Sie kommen abends nach Hause – etwas stimmt nicht. Das Fenster steht offen. Schock. In den Zimmern sind Schubladen herausgerissen, die Schmuckschatulle ist leer. Der finanzielle Schaden ist horrend. Vom emotionalen Schaden ganz zu schweigen; Erinnerungen an die verstorbene Grossmutter, an die Gotte oder die eigenen Kinder – alles innert Minuten verschwunden, für immer. Die Bilder bleiben eingebrannt, im schlimmsten Fall können Sie nie mehr in diesem Haus schlafen.

Gesamte Region ist betroffen

Dabei handelt es sich nicht um Einzelschicksale. Diese Situation erlebt die Wettinger Bevölkerung täglich dreimal. Auch die Gemeinden Neuenhof, Killwangen, Spreitenbach und Würenlos sind schwer betroffen. «Letzte Woche verzeichnen wir im Kanton Aargau 51 Einbrüche», erklärt Bernhard Graser, Mediensprecher der Kantonspolizei. Die allermeisten davon betreffen die genannte Region, denn insbesondere Wettingen entpuppt sich als Goldgrube und liegt direkt an der Autobahn.

Die Autobahnanschlüsse bieten den Tätern beste Fluchtmöglichkeiten. Aber woher kommen Sie? Das Bundesamt für Statistik (BFS) will die Daten erst noch aufbereiten. Daniel Fink vom BFS schickt voraus: «Es ist schwierig, solide Rückschlüsse auf die Nationalitäten zu ziehen, da nur 12 Prozent der Einbrüche aufgeklärt werden». Aus Gesprächen mit der lokalen Polizei wird indes deutlich, dass die – überführten – Täter überwiegend rumänischer wie bulgarischer Herkunft sind oder dass es Angehörige von Roma-Clans aus dem Elsass sind.

Professionell organisiert ziehen Sie durch den Aargau, durch die Schweiz, ja durch ganz Europa. «Dass die Visumspflicht für diese Länder aufgehoben wurde, zeigt sicher seine Wirkung», sagt Graser. Mit dem Schengener Abkommen sind auch die Personenkontrollen an den Landesgrenzen sehr rar geworden. Patrick Gantenbein von der Grenzwachtregion Basel ortet überdies ein Personalproblem: «Hier fehlt uns Personal, weil es wegen Migrationsdrucks im Tessin eingesetzt werden muss».
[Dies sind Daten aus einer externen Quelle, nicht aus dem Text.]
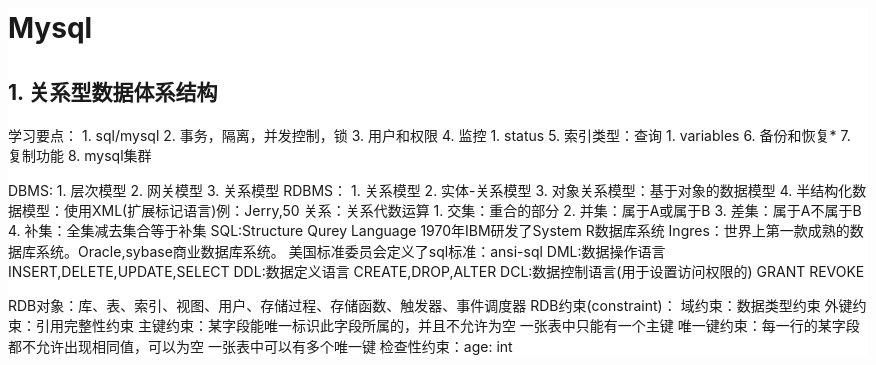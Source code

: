 # Mysql



## 1. 关系型数据体系结构

学习要点：
	1. sql/mysql
	2. 事务，隔离，并发控制，锁
	3. 用户和权限
	4. 监控
		1. status
	5. 索引类型：查询
		1. variables
	6. 备份和恢复*
	7. 复制功能
	8. mysql集群

DBMS:
	1. 层次模型
	2. 网关模型
	3. 关系模型
	RDBMS：
	1. 关系模型
	2. 实体-关系模型
	3. 对象关系模型：基于对象的数据模型
	4. 半结构化数据模型：使用XML(扩展标记语言)例：<name>Jerry</name>,<age>50</age>
	关系：关系代数运算
	1. 交集：重合的部分
	2. 并集：属于A或属于B
	3. 差集：属于A不属于B
	4. 补集：全集减去集合等于补集
	SQL:Structure Qurey Language
	1970年IBM研发了System R数据库系统
	Ingres：世界上第一款成熟的数据库系统。Oracle,sybase商业数据库系统。
	美国标准委员会定义了sql标准：ansi-sql
	DML:数据操作语言
	INSERT,DELETE,UPDATE,SELECT
	DDL:数据定义语言
	CREATE,DROP,ALTER
	DCL:数据控制语言(用于设置访问权限的)
	GRANT
	REVOKE

RDB对象：库、表、索引、视图、用户、存储过程、存储函数、触发器、事件调度器
RDB约束(constraint)：
	域约束：数据类型约束
	外键约束：引用完整性约束
	主键约束：某字段能唯一标识此字段所属的，并且不允许为空
		一张表中只能有一个主键
	唯一键约束：每一行的某字段都不允许出现相同值，可以为空
		一张表中可以有多个唯一键
	检查性约束：age: int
Es geschieht zu jeder Tageszeit

Die Einbrüche geschehen zu jeder Tageszeit: Letzte Woche wurden vier tagsüber, deren neun in der Dämmerung und zwölf in der Nacht registriert. Die anderen Fälle sind nicht zuordenbar. Beliebteste Ziele sind Einfamilienhäuser und Parterre-Wohnungen. Am häufigsten werden Terrassentüren aufgebrochen – ein Schraubenzieher genügt. Graser warnt zudem: «Ein gekipptes WC-Fenster oder eine Leiter im Garten sind regelrechte Einladungen.»
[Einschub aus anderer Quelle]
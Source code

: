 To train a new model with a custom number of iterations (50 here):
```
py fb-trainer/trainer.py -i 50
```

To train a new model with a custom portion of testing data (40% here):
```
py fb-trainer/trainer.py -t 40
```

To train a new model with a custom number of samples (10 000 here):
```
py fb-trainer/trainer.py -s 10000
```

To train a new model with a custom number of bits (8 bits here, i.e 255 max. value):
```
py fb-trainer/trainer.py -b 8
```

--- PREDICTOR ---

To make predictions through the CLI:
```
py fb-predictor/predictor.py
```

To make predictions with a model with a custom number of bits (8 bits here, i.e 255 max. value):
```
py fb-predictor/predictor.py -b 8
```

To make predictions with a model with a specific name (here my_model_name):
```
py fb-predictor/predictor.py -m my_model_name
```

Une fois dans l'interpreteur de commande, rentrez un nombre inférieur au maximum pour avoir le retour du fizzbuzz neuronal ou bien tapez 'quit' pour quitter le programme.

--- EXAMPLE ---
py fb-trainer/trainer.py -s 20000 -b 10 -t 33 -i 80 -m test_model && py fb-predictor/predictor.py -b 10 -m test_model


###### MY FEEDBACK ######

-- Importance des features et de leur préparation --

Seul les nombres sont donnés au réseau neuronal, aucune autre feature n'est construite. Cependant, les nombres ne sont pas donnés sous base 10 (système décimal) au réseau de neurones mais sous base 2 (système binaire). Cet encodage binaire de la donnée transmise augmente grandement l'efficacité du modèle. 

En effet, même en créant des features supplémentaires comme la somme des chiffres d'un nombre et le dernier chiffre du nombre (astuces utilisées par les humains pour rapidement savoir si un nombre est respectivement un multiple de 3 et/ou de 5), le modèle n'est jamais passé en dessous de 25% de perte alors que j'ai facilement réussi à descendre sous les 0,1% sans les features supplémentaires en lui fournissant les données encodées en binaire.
Polizei bietet Beratungen an

Graser ruft die Nachbarschaft auf, wachsam zu sein: Bei verdächtigen Personen oder Autokennzeichen soll die Polizei alarmiert werden. Die Polizei selbst fährt zu dieser Jahreszeit vermehrt Patrouille. Sein Eigenheim schützt man mit viel Licht und baulichen Massnahmen. Eine Fachstelle der Kantonspolizei bietet persönliche Beratungen vor Ort für 150 Franken pro Stunde.